Question

After how many decimal places the decimal expansion of \[\dfrac{51}{150}\] will terminate.
In Euclid’s Division Lemma, when \[a=bq+r\] where \[a,b\] are positive integers then what values r can take.

Answer 1

Hint: If the factors of denominator of the given rational number is of form \[{{2}^{n}}{{5}^{m}}\] ,where \[n,m\] are non-negative integers, then the decimal expansion of the rational number is terminating otherwise non terminating recurring.

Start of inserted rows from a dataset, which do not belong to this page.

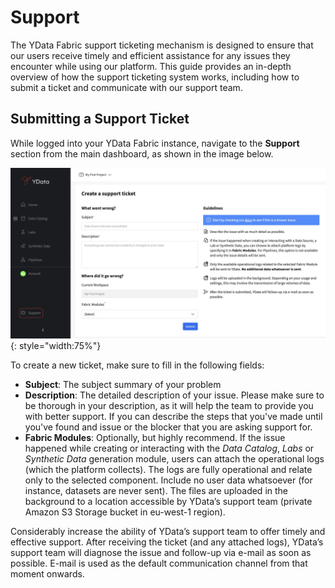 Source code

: # Support

The YData Fabric support ticketing mechanism is designed to ensure that our users receive timely and efficient assistance
for any issues they encounter while using our platform. This guide provides an in-depth overview of how the support ticketing
system works, including how to submit a ticket and communicate with our support team.

## Submitting a Support Ticket

While logged into your YData Fabric instance, navigate to the **Support** section from the main dashboard,
as shown in the image below.

![Fabric support](../../../assets/deployment_security/login_support/support_ticket.webp){: style="width:75%"}

To create a new ticket, make sure to fill in the following fields:

- **Subject**: The subject summary of your problem
- **Description**: The detailed description of your issue. Please make sure to be thorough in your description, as it will
help the team to provide you with better support. If you can describe the steps that you've made until you've found and
issue or the blocker that you are asking support for.
- **Fabric Modules**: Optionally, but highly recommend. If the issue happened while creating or interacting with the *Data Catalog*,
*Labs* or *Synthetic Data* generation module, users can attach the operational logs (which the platform collects).
The logs are fully operational and relate only to the selected component. Include no user data whatsoever (for instance, datasets are never sent).
The files are uploaded in the background to a location accessible by YData’s support team (private Amazon S3 Storage bucket in eu-west-1 region).

Considerably increase the ability of YData’s support team to offer timely and effective support.
After receiving the ticket (and any attached logs), YData’s support team will diagnose the issue and follow-up via e-mail as soon as possible.
E-mail is used as the default communication channel from that moment onwards.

Complete step-by-step answer:
According to Euclid’s Division Lemma if we have two positive integers a and b, then there exist unique integers \[q\] and \[r\] which satisfies the condition \[a=bq+r\] where \[0~\le \text{ }r\text{ }<\text{ }b\] .
\[\Rightarrow \dfrac{51}{150}\]
\[=\dfrac{3\times 17}{3\times 5\times 2\times 5}\]
\[=\dfrac{17}{{{2}^{1}}\times {{5}^{2}}}\]
\[=\dfrac{17\times 2}{{{2}^{2}}\times {{5}^{2}}}\]
\[=\dfrac{34}{{{(2\times 5)}^{2}}}\]
\[=\dfrac{34}{{{10}^{2}}}\]
\[=\dfrac{34}{100}\]
\[=0.34\]
Hence it will terminate after two places of decimal.
According to Euclid lemma if we have two positive integers a and b, then there exist unique integers \[q\] and \[r\] which satisfies the condition \[a=bq+r\] where \[0~\le \text{ }r\text{ }<\text{ }b\] ,
Hence, the value of r will be between zero and b i.e. \[0~\le \text{ }r\text{ }<\text{ }b\].

Note: The rational number for which the long division terminates after a finite number of steps is known as terminating decimal. The rational number for which the long division does not terminate after any number of steps is known as non-terminating decimal. A repeating decimal or recurring decimal is a decimal representation of a number whose digits are periodic (repeating its values at regular intervals) and the infinitely repeated portion is not zero. A non-terminating, non-repeating decimal is a decimal number that continues endlessly, with no group of digits repeating endlessly. Decimals of this type cannot be represented as fractions, and as a result are irrational numbers.